NVIDIA’s fiscal 2020 first-quarter earnings results and second-quarter earnings guidance beat analysts’ estimates by a slight margin as the company saw an improvement in its core gaming market. In the last six months, the company has been stuck with huge GPU (graphics processing unit) inventory created by the end of crypto-related demand, the slow adoption of its Turing-based RTX GPUs, and weak demand from the data center market.

On NVIDIA’s fiscal 2020 first-quarter earnings call, its CEO, Jensen Huang, eased some of investors’ concerns, stating that he’s been seeing positive signs in China’s gaming market as more game developers are creating games with high-end graphics, driving the adoption of RTX GPUs.
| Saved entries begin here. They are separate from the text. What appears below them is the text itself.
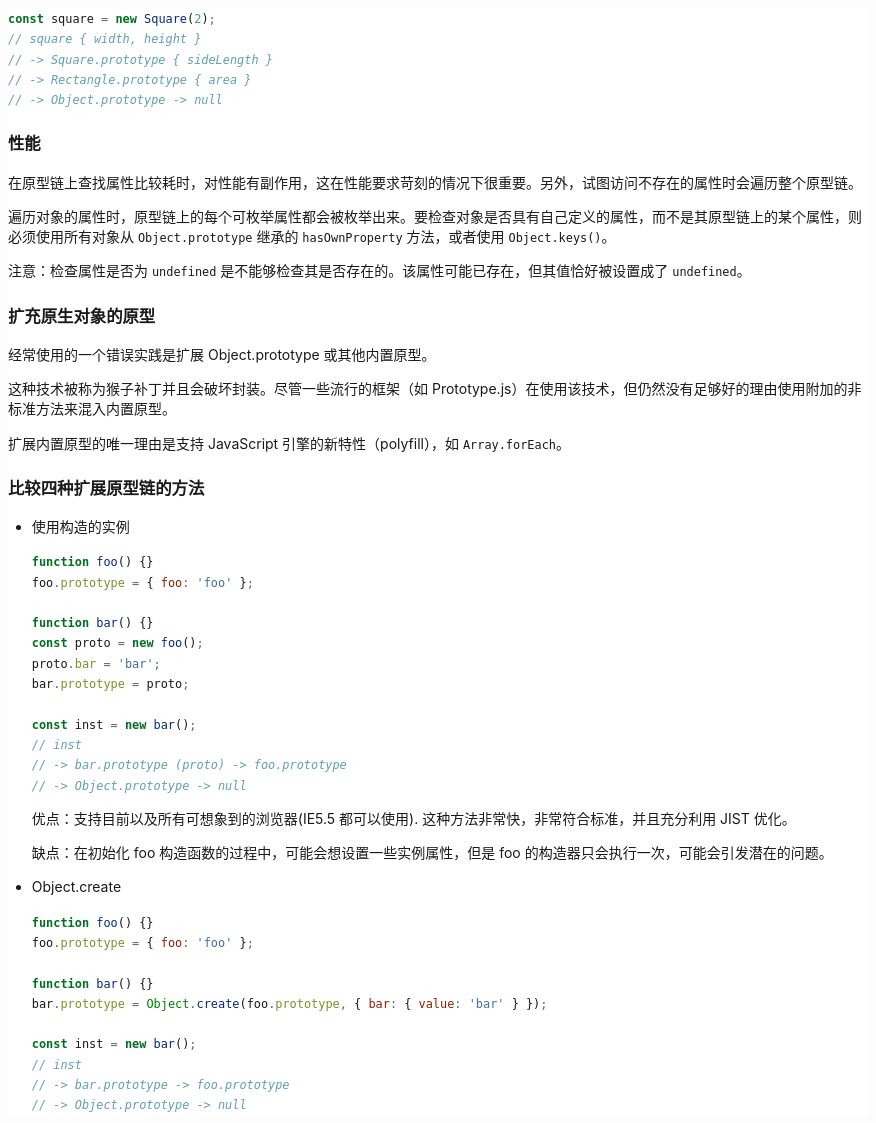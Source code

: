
 ```js
const square = new Square(2);
// square { width, height }
// -> Square.prototype { sideLength }
// -> Rectangle.prototype { area }
// -> Object.prototype -> null
```

### 性能

在原型链上查找属性比较耗时，对性能有副作用，这在性能要求苛刻的情况下很重要。另外，试图访问不存在的属性时会遍历整个原型链。

遍历对象的属性时，原型链上的每个可枚举属性都会被枚举出来。要检查对象是否具有自己定义的属性，而不是其原型链上的某个属性，则必须使用所有对象从 `Object.prototype` 继承的 `hasOwnProperty` 方法，或者使用 `Object.keys()`。

注意：检查属性是否为 `undefined` 是不能够检查其是否存在的。该属性可能已存在，但其值恰好被设置成了 `undefined`。

### 扩充原生对象的原型

经常使用的一个错误实践是扩展 Object.prototype 或其他内置原型。

这种技术被称为猴子补丁并且会破坏封装。尽管一些流行的框架（如 Prototype.js）在使用该技术，但仍然没有足够好的理由使用附加的非标准方法来混入内置原型。

扩展内置原型的唯一理由是支持 JavaScript 引擎的新特性（polyfill），如 `Array.forEach`。

### 比较四种扩展原型链的方法

- 使用构造的实例

  ```js
  function foo() {}
  foo.prototype = { foo: 'foo' };

  function bar() {}
  const proto = new foo();
  proto.bar = 'bar';
  bar.prototype = proto;

  const inst = new bar();
  // inst
  // -> bar.prototype (proto) -> foo.prototype
  // -> Object.prototype -> null
  ```

  优点：支持目前以及所有可想象到的浏览器(IE5.5 都可以使用). 这种方法非常快，非常符合标准，并且充分利用 JIST 优化。

  缺点：在初始化 foo 构造函数的过程中，可能会想设置一些实例属性，但是 foo 的构造器只会执行一次，可能会引发潜在的问题。

- Object.create

  ```js
  function foo() {}
  foo.prototype = { foo: 'foo' };

  function bar() {}
  bar.prototype = Object.create(foo.prototype, { bar: { value: 'bar' } });

  const inst = new bar();
  // inst
  // -> bar.prototype -> foo.prototype
  // -> Object.prototype -> null
  ```
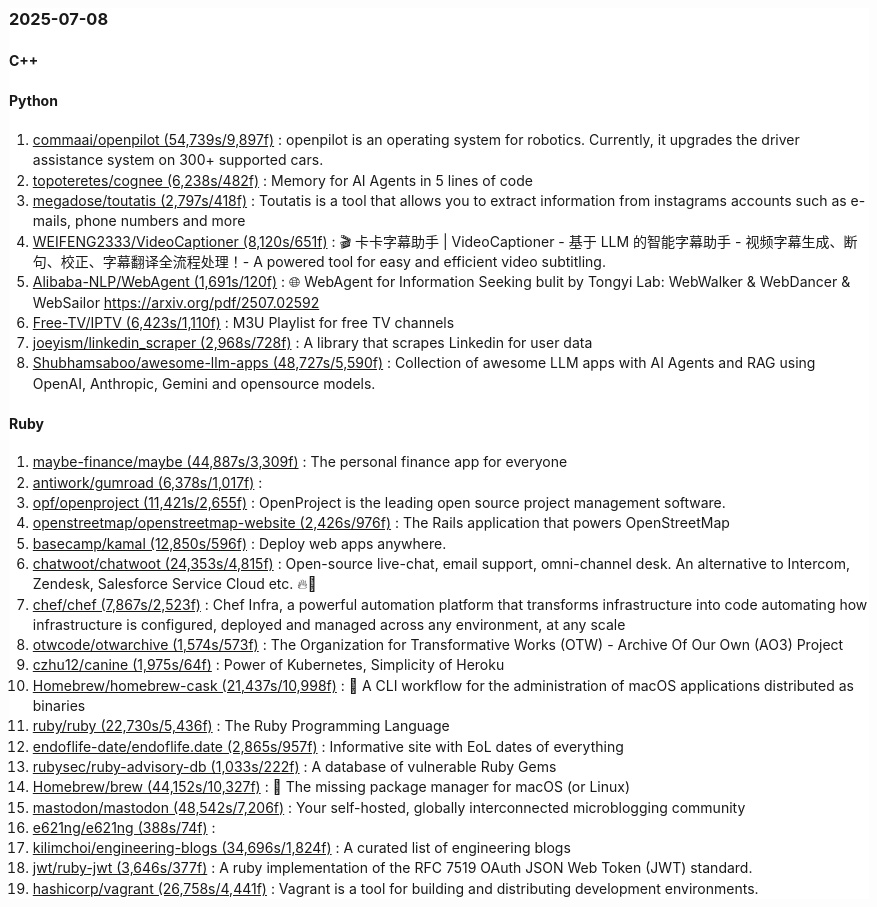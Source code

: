### 2025-07-08

#### C++

#### Python
1. [commaai/openpilot (54,739s/9,897f)](https://github.com/commaai/openpilot) : openpilot is an operating system for robotics. Currently, it upgrades the driver assistance system on 300+ supported cars.
2. [topoteretes/cognee (6,238s/482f)](https://github.com/topoteretes/cognee) : Memory for AI Agents in 5 lines of code
3. [megadose/toutatis (2,797s/418f)](https://github.com/megadose/toutatis) : Toutatis is a tool that allows you to extract information from instagrams accounts such as e-mails, phone numbers and more
4. [WEIFENG2333/VideoCaptioner (8,120s/651f)](https://github.com/WEIFENG2333/VideoCaptioner) : 🎬 卡卡字幕助手 | VideoCaptioner - 基于 LLM 的智能字幕助手 - 视频字幕生成、断句、校正、字幕翻译全流程处理！- A powered tool for easy and efficient video subtitling.
5. [Alibaba-NLP/WebAgent (1,691s/120f)](https://github.com/Alibaba-NLP/WebAgent) : 🌐 WebAgent for Information Seeking bulit by Tongyi Lab: WebWalker & WebDancer & WebSailor https://arxiv.org/pdf/2507.02592
6. [Free-TV/IPTV (6,423s/1,110f)](https://github.com/Free-TV/IPTV) : M3U Playlist for free TV channels
7. [joeyism/linkedin_scraper (2,968s/728f)](https://github.com/joeyism/linkedin_scraper) : A library that scrapes Linkedin for user data
8. [Shubhamsaboo/awesome-llm-apps (48,727s/5,590f)](https://github.com/Shubhamsaboo/awesome-llm-apps) : Collection of awesome LLM apps with AI Agents and RAG using OpenAI, Anthropic, Gemini and opensource models.

#### Ruby
1. [maybe-finance/maybe (44,887s/3,309f)](https://github.com/maybe-finance/maybe) : The personal finance app for everyone
2. [antiwork/gumroad (6,378s/1,017f)](https://github.com/antiwork/gumroad) : 
3. [opf/openproject (11,421s/2,655f)](https://github.com/opf/openproject) : OpenProject is the leading open source project management software.
4. [openstreetmap/openstreetmap-website (2,426s/976f)](https://github.com/openstreetmap/openstreetmap-website) : The Rails application that powers OpenStreetMap
5. [basecamp/kamal (12,850s/596f)](https://github.com/basecamp/kamal) : Deploy web apps anywhere.
6. [chatwoot/chatwoot (24,353s/4,815f)](https://github.com/chatwoot/chatwoot) : Open-source live-chat, email support, omni-channel desk. An alternative to Intercom, Zendesk, Salesforce Service Cloud etc. 🔥💬
7. [chef/chef (7,867s/2,523f)](https://github.com/chef/chef) : Chef Infra, a powerful automation platform that transforms infrastructure into code automating how infrastructure is configured, deployed and managed across any environment, at any scale
8. [otwcode/otwarchive (1,574s/573f)](https://github.com/otwcode/otwarchive) : The Organization for Transformative Works (OTW) - Archive Of Our Own (AO3) Project
9. [czhu12/canine (1,975s/64f)](https://github.com/czhu12/canine) : Power of Kubernetes, Simplicity of Heroku
10. [Homebrew/homebrew-cask (21,437s/10,998f)](https://github.com/Homebrew/homebrew-cask) : 🍻 A CLI workflow for the administration of macOS applications distributed as binaries
11. [ruby/ruby (22,730s/5,436f)](https://github.com/ruby/ruby) : The Ruby Programming Language
12. [endoflife-date/endoflife.date (2,865s/957f)](https://github.com/endoflife-date/endoflife.date) : Informative site with EoL dates of everything
13. [rubysec/ruby-advisory-db (1,033s/222f)](https://github.com/rubysec/ruby-advisory-db) : A database of vulnerable Ruby Gems
14. [Homebrew/brew (44,152s/10,327f)](https://github.com/Homebrew/brew) : 🍺 The missing package manager for macOS (or Linux)
15. [mastodon/mastodon (48,542s/7,206f)](https://github.com/mastodon/mastodon) : Your self-hosted, globally interconnected microblogging community
16. [e621ng/e621ng (388s/74f)](https://github.com/e621ng/e621ng) : 
17. [kilimchoi/engineering-blogs (34,696s/1,824f)](https://github.com/kilimchoi/engineering-blogs) : A curated list of engineering blogs
18. [jwt/ruby-jwt (3,646s/377f)](https://github.com/jwt/ruby-jwt) : A ruby implementation of the RFC 7519 OAuth JSON Web Token (JWT) standard.
19. [hashicorp/vagrant (26,758s/4,441f)](https://github.com/hashicorp/vagrant) : Vagrant is a tool for building and distributing development environments.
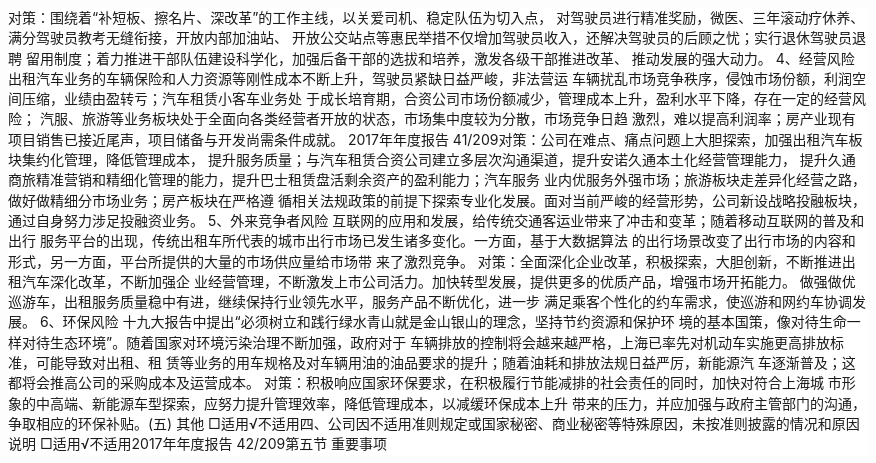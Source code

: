 对策：围绕着“补短板、擦名片、深改革”的工作主线，以关爱司机、稳定队伍为切入点，
对驾驶员进行精准奖励，微医、三年滚动疗休养、满分驾驶员教考无缝衔接，开放内部加油站、
开放公交站点等惠民举措不仅增加驾驶员收入，还解决驾驶员的后顾之忧；实行退休驾驶员退聘
留用制度；着力推进干部队伍建设科学化，加强后备干部的选拔和培养，激发各级干部推进改革、
推动发展的强大动力。
4、经营风险
出租汽车业务的车辆保险和人力资源等刚性成本不断上升，驾驶员紧缺日益严峻，非法营运
车辆扰乱市场竞争秩序，侵蚀市场份额，利润空间压缩，业绩由盈转亏；汽车租赁小客车业务处
于成长培育期，合资公司市场份额减少，管理成本上升，盈利水平下降，存在一定的经营风险；
汽服、旅游等业务板块处于全面向各类经营者开放的状态，市场集中度较为分散，市场竞争日趋
激烈，难以提高利润率；房产业现有项目销售已接近尾声，项目储备与开发尚需条件成就。
2017年年度报告
41/209对策：公司在难点、痛点问题上大胆探索，加强出租汽车板块集约化管理，降低管理成本，
提升服务质量；与汽车租赁合资公司建立多层次沟通渠道，提升安诺久通本土化经营管理能力，
提升久通商旅精准营销和精细化管理的能力，提升巴士租赁盘活剩余资产的盈利能力；汽车服务
业内优服务外强市场；旅游板块走差异化经营之路，做好做精细分市场业务；房产板块在严格遵
循相关法规政策的前提下探索专业化发展。面对当前严峻的经营形势，公司新设战略投融板块，
通过自身努力涉足投融资业务。
5、外来竞争者风险
互联网的应用和发展，给传统交通客运业带来了冲击和变革；随着移动互联网的普及和出行
服务平台的出现，传统出租车所代表的城市出行市场已发生诸多变化。一方面，基于大数据算法
的出行场景改变了出行市场的内容和形式，另一方面，平台所提供的大量的市场供应量给市场带
来了激烈竞争。
对策：全面深化企业改革，积极探索，大胆创新，不断推进出租汽车深化改革，不断加强企
业经营管理，不断激发上市公司活力。加快转型发展，提供更多的优质产品，增强市场开拓能力。
做强做优巡游车，出租服务质量稳中有进，继续保持行业领先水平，服务产品不断优化，进一步
满足乘客个性化的约车需求，使巡游和网约车协调发展。
6、环保风险
十九大报告中提出“必须树立和践行绿水青山就是金山银山的理念，坚持节约资源和保护环
境的基本国策，像对待生命一样对待生态环境”。随着国家对环境污染治理不断加强，政府对于
车辆排放的控制将会越来越严格，上海已率先对机动车实施更高排放标准，可能导致对出租、租
赁等业务的用车规格及对车辆用油的油品要求的提升；随着油耗和排放法规日益严厉，新能源汽
车逐渐普及；这都将会推高公司的采购成本及运营成本。
对策：积极响应国家环保要求，在积极履行节能减排的社会责任的同时，加快对符合上海城
市形象的中高端、新能源车型探索，应努力提升管理效率，降低管理成本，以减缓环保成本上升
带来的压力，并应加强与政府主管部门的沟通，争取相应的环保补贴。(五)
其他
□适用√不适用四、公司因不适用准则规定或国家秘密、商业秘密等特殊原因，未按准则披露的情况和原因说明
□适用√不适用2017年年度报告
42/209第五节
重要事项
These comments sent NVIDIA stock up 7.4% in the first 30 minutes of after-hours trading.

However, NVIDIA didn’t give fiscal 2020 guidance due to demand uncertainty in the data center market. This uncertainty pulled NVIDIA stock down 5% by the end of after-hours trading. NVIDIA joined Intel, which lowered its 2019 guidance due to a slowdown in data center spending.

Applied Materials’ earnings snapshot

AMAT’s fiscal 2019 second-quarter earnings beat analysts’ estimates by a slight margin, sending its stock up 6.7%. AMAT’s earnings depend on semiconductor capital spending, as it supplies them with manufacturing equipment, which is expensive and takes a lot of time to install. The uncertainty caused by the trade war created a huge semiconductor inventory and forced chip companies to reduce their productions.

The slightly better earnings from AMAT indicate that semiconductor inventory conditions are improving, and chip companies should gradually increase their productions in the coming months.